Computing chunks of the distance matrix computations

The general steps for \(k\)-nearest neighbors search are:

  • Compute \(\mathbf{D}_d(\mathbf{X}, \mathbf{Y})\), the distance matrix between the vectors of two arrays \(\mathbf{X}\) and \(\mathbf{Y}\).
  • Reduce rows of \(\mathbf{D}_d(\mathbf{X}, \mathbf{Y})\) appropriately for the given algorithm: for instance, the adapted reduction for \(k\)-nn search is to return the \(k\) smallest indices of values in an ordered set. In what follows, we call this reduction \(\texttt{argkmin}\).
  • Perform extra operations on results of the reductions (here sort values).

Generally, one does not compute \(\mathbf{D}_d(\mathbf{X}, \mathbf{Y})\) entirely because its space complexity is \(\Theta(n_x \times n_y)\). Practically, \(\mathbf{D}_d(\mathbf{X}, \mathbf{Y})\) does not fit in RAM for sound datasets.

Thus, in practice, one computes chunks of this dataset and reduced them directly. This is what was performed as of scikit-learn 1.02.

Current issues

The current implementation relies on a general parallelization scheme using higher-level functions with joblib.Parallel.

Technically, this is not the most efficient: working at this level with views on numpy arrays moves large chunks of data back and forth several times between the RAM and the CPUs’ caches, hardly make use of caches, and allocate temporary results.

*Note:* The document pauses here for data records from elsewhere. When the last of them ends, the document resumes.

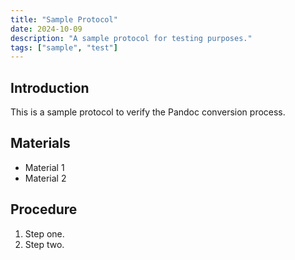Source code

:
 ```yaml
---
title: "Sample Protocol"
date: 2024-10-09
description: "A sample protocol for testing purposes."
tags: ["sample", "test"]
---
```


## Introduction

This is a sample protocol to verify the Pandoc conversion process.

## Materials

- Material 1
- Material 2

## Procedure

1. Step one.
2. Step two.
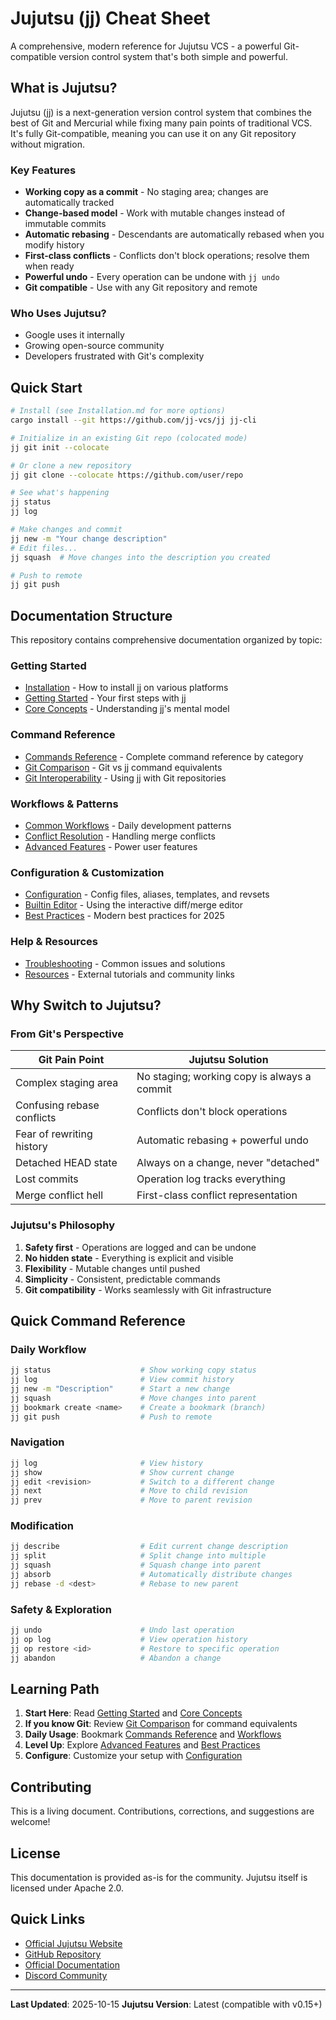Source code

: # Jujutsu (jj) Cheat Sheet

A comprehensive, modern reference for Jujutsu VCS - a powerful Git-compatible version control system that's both simple and powerful.

## What is Jujutsu?

Jujutsu (jj) is a next-generation version control system that combines the best of Git and Mercurial while fixing many pain points of traditional VCS. It's fully Git-compatible, meaning you can use it on any Git repository without migration.

### Key Features

- **Working copy as a commit** - No staging area; changes are automatically tracked
- **Change-based model** - Work with mutable changes instead of immutable commits
- **Automatic rebasing** - Descendants are automatically rebased when you modify history
- **First-class conflicts** - Conflicts don't block operations; resolve them when ready
- **Powerful undo** - Every operation can be undone with `jj undo`
- **Git compatible** - Use with any Git repository and remote

### Who Uses Jujutsu?

- Google uses it internally
- Growing open-source community
- Developers frustrated with Git's complexity

## Quick Start

```bash
# Install (see Installation.md for more options)
cargo install --git https://github.com/jj-vcs/jj jj-cli

# Initialize in an existing Git repo (colocated mode)
jj git init --colocate

# Or clone a new repository
jj git clone --colocate https://github.com/user/repo

# See what's happening
jj status
jj log

# Make changes and commit
jj new -m "Your change description"
# Edit files...
jj squash  # Move changes into the description you created

# Push to remote
jj git push
```

## Documentation Structure

This repository contains comprehensive documentation organized by topic:

### Getting Started
- [Installation](Installation.md) - How to install jj on various platforms
- [Getting Started](Getting-Started.md) - Your first steps with jj
- [Core Concepts](Core-Concepts.md) - Understanding jj's mental model

### Command Reference
- [Commands Reference](Commands-Reference.md) - Complete command reference by category
- [Git Comparison](Git-Comparison.md) - Git vs jj command equivalents
- [Git Interoperability](Git-Interop.md) - Using jj with Git repositories

### Workflows & Patterns
- [Common Workflows](Workflows.md) - Daily development patterns
- [Conflict Resolution](Conflict-Resolution.md) - Handling merge conflicts
- [Advanced Features](Advanced-Features.md) - Power user features

### Configuration & Customization
- [Configuration](Configuration.md) - Config files, aliases, templates, and revsets
- [Builtin Editor](Builtin-Editor.md) - Using the interactive diff/merge editor
- [Best Practices](Best-Practices.md) - Modern best practices for 2025

### Help & Resources
- [Troubleshooting](Troubleshooting.md) - Common issues and solutions
- [Resources](Resources.md) - External tutorials and community links

## Why Switch to Jujutsu?

### From Git's Perspective

| Git Pain Point | Jujutsu Solution |
|----------------|------------------|
| Complex staging area | No staging; working copy is always a commit |
| Confusing rebase conflicts | Conflicts don't block operations |
| Fear of rewriting history | Automatic rebasing + powerful undo |
| Detached HEAD state | Always on a change, never "detached" |
| Lost commits | Operation log tracks everything |
| Merge conflict hell | First-class conflict representation |

### Jujutsu's Philosophy

1. **Safety first** - Operations are logged and can be undone
2. **No hidden state** - Everything is explicit and visible
3. **Flexibility** - Mutable changes until pushed
4. **Simplicity** - Consistent, predictable commands
5. **Git compatibility** - Works seamlessly with Git infrastructure

## Quick Command Reference

### Daily Workflow

```bash
jj status                    # Show working copy status
jj log                       # View commit history
jj new -m "Description"      # Start a new change
jj squash                    # Move changes into parent
jj bookmark create <name>    # Create a bookmark (branch)
jj git push                  # Push to remote
```

### Navigation

```bash
jj log                       # View history
jj show                      # Show current change
jj edit <revision>           # Switch to a different change
jj next                      # Move to child revision
jj prev                      # Move to parent revision
```

### Modification

```bash
jj describe                  # Edit current change description
jj split                     # Split change into multiple
jj squash                    # Squash change into parent
jj absorb                    # Automatically distribute changes
jj rebase -d <dest>          # Rebase to new parent
```

### Safety & Exploration

```bash
jj undo                      # Undo last operation
jj op log                    # View operation history
jj op restore <id>           # Restore to specific operation
jj abandon                   # Abandon a change
```

## Learning Path

1. **Start Here**: Read [Getting Started](Getting-Started.md) and [Core Concepts](Core-Concepts.md)
2. **If you know Git**: Review [Git Comparison](Git-Comparison.md) for command equivalents
3. **Daily Usage**: Bookmark [Commands Reference](Commands-Reference.md) and [Workflows](Workflows.md)
4. **Level Up**: Explore [Advanced Features](Advanced-Features.md) and [Best Practices](Best-Practices.md)
5. **Configure**: Customize your setup with [Configuration](Configuration.md)

## Contributing

This is a living document. Contributions, corrections, and suggestions are welcome!

## License

This documentation is provided as-is for the community. Jujutsu itself is licensed under Apache 2.0.

## Quick Links

- [Official Jujutsu Website](https://jj-vcs.github.io/jj/)
- [GitHub Repository](https://github.com/jj-vcs/jj)
- [Official Documentation](https://jj-vcs.github.io/jj/latest/)
- [Discord Community](https://discord.gg/dkmfj3aGQN)

---

**Last Updated**: 2025-10-15
**Jujutsu Version**: Latest (compatible with v0.15+)
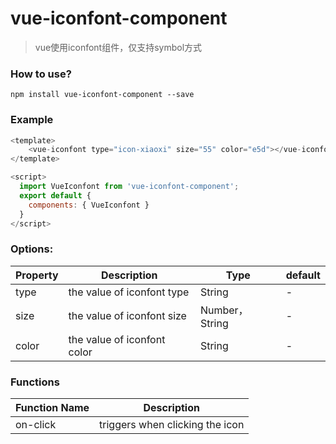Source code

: # vue-iconfont-component

> vue使用iconfont组件，仅支持symbol方式

### How to use?
```
npm install vue-iconfont-component --save
```

### Example
``` js
<template>
    <vue-iconfont type="icon-xiaoxi" size="55" color="e5d"></vue-iconfont>
</template>

<script>
  import VueIconfont from 'vue-iconfont-component';
  export default {
    components: { VueIconfont }
  }
</script>
```

### Options:

| Property | Description | Type | default |
| --- | --- | --- | --- |
| type | the value of iconfont type | String | - |
| size | the value of iconfont size | Number，String | - |
| color | the value of iconfont color | String | - |

### Functions
| Function Name | Description |
| --- | --- |
| on-click | triggers when clicking the icon |
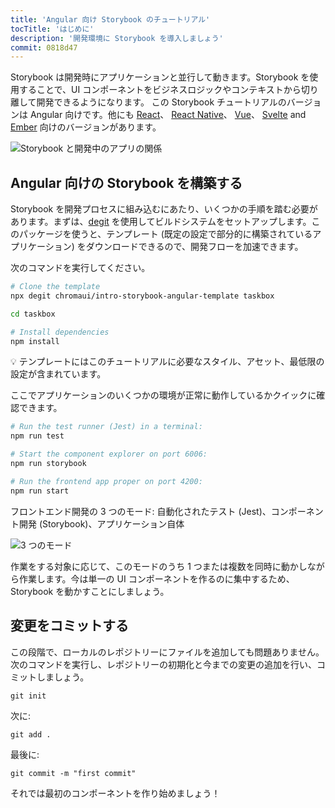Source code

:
 ```yaml
---
title: 'Angular 向け Storybook のチュートリアル'
tocTitle: 'はじめに'
description: '開発環境に Storybook を導入しましょう'
commit: 0818d47
---
```


Storybook は開発時にアプリケーションと並行して動きます。Storybook を使用することで、UI コンポーネントをビジネスロジックやコンテキストから切り離して開発できるようになります。 この Storybook チュートリアルのバージョンは Angular 向けです。他にも [React](/intro-to-storybook/react/en/get-started)、 [React Native](intro-to-storybook/react-native/en/get-started)、 [Vue](intro-to-storybook/vue/en/get-started)、 [Svelte](intro-to-storybook/svelte/en/get-started) and [Ember](intro-to-storybook/ember/en/get-started) 向けのバージョンがあります。

![Storybook と開発中のアプリの関係](/intro-to-storybook/storybook-relationship.jpg)

## Angular 向けの Storybook を構築する

Storybook を開発プロセスに組み込むにあたり、いくつかの手順を踏む必要があります。まずは、[degit](https://github.com/Rich-Harris/degit) を使用してビルドシステムをセットアップします。このパッケージを使うと、テンプレート (既定の設定で部分的に構築されているアプリケーション) をダウンロードできるので、開発フローを加速できます。

次のコマンドを実行してください。

```bash
# Clone the template
npx degit chromaui/intro-storybook-angular-template taskbox

cd taskbox

# Install dependencies
npm install
```

<div class="aside">
💡 テンプレートにはこのチュートリアルに必要なスタイル、アセット、最低限の設定が含まれています。
</div>

ここでアプリケーションのいくつかの環境が正常に動作しているかクイックに確認できます。

```bash
# Run the test runner (Jest) in a terminal:
npm run test

# Start the component explorer on port 6006:
npm run storybook

# Run the frontend app proper on port 4200:
npm run start
```

フロントエンド開発の 3 つのモード: 自動化されたテスト (Jest)、コンポーネント開発 (Storybook)、アプリケーション自体

![3 つのモード](/intro-to-storybook/app-three-modalities.png)

作業をする対象に応じて、このモードのうち 1 つまたは複数を同時に動かしながら作業します。今は単一の UI コンポーネントを作るのに集中するため、Storybook を動かすことにしましょう。

## 変更をコミットする

この段階で、ローカルのレポジトリーにファイルを追加しても問題ありません。次のコマンドを実行し、レポジトリーの初期化と今までの変更の追加を行い、コミットしましょう。

```shell
git init
```

次に:

```shell
git add .
```

最後に:

```shell
git commit -m "first commit"
```

それでは最初のコンポーネントを作り始めましょう！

Moreover, the cost of manipulating those chunks of data in the CPython interpreter causes a non negligible overhead because they are associated with Python objects which are bound to the Global Lock Interpreter for counting their references.

Hence, this does not allow getting proper hardware scalability: an ideal parallel implementation of an algorithm would run close to \(n\) times faster when running on \(n\) threads on \(n\) CPU cores compared to sequentially on \(1\) thread.

For instance, the current implementation of \(k\)-nearest neighbors search of scikit-learn cannot efficiently leverage all the available CPUs on a machine — as shown by the figure below.

Scalability of kneighbors as of scikit-learn 1.0

When using \(8\) threads, it only run \(\times 2\) faster than the sequential implementation and adding more threads and CPUs beyond \(8\) does not help to get better performance.

In the next blog, we go over the design of a new implementation to improve the scalability of \(k\)-nn search.


Notes

  1. Approximate nearest neighbors search algorithms come in many different flavors, and there’s even a benchmark suite comparing them!.
  2. KNearestNeighbors.kneighbors is the interface to look for.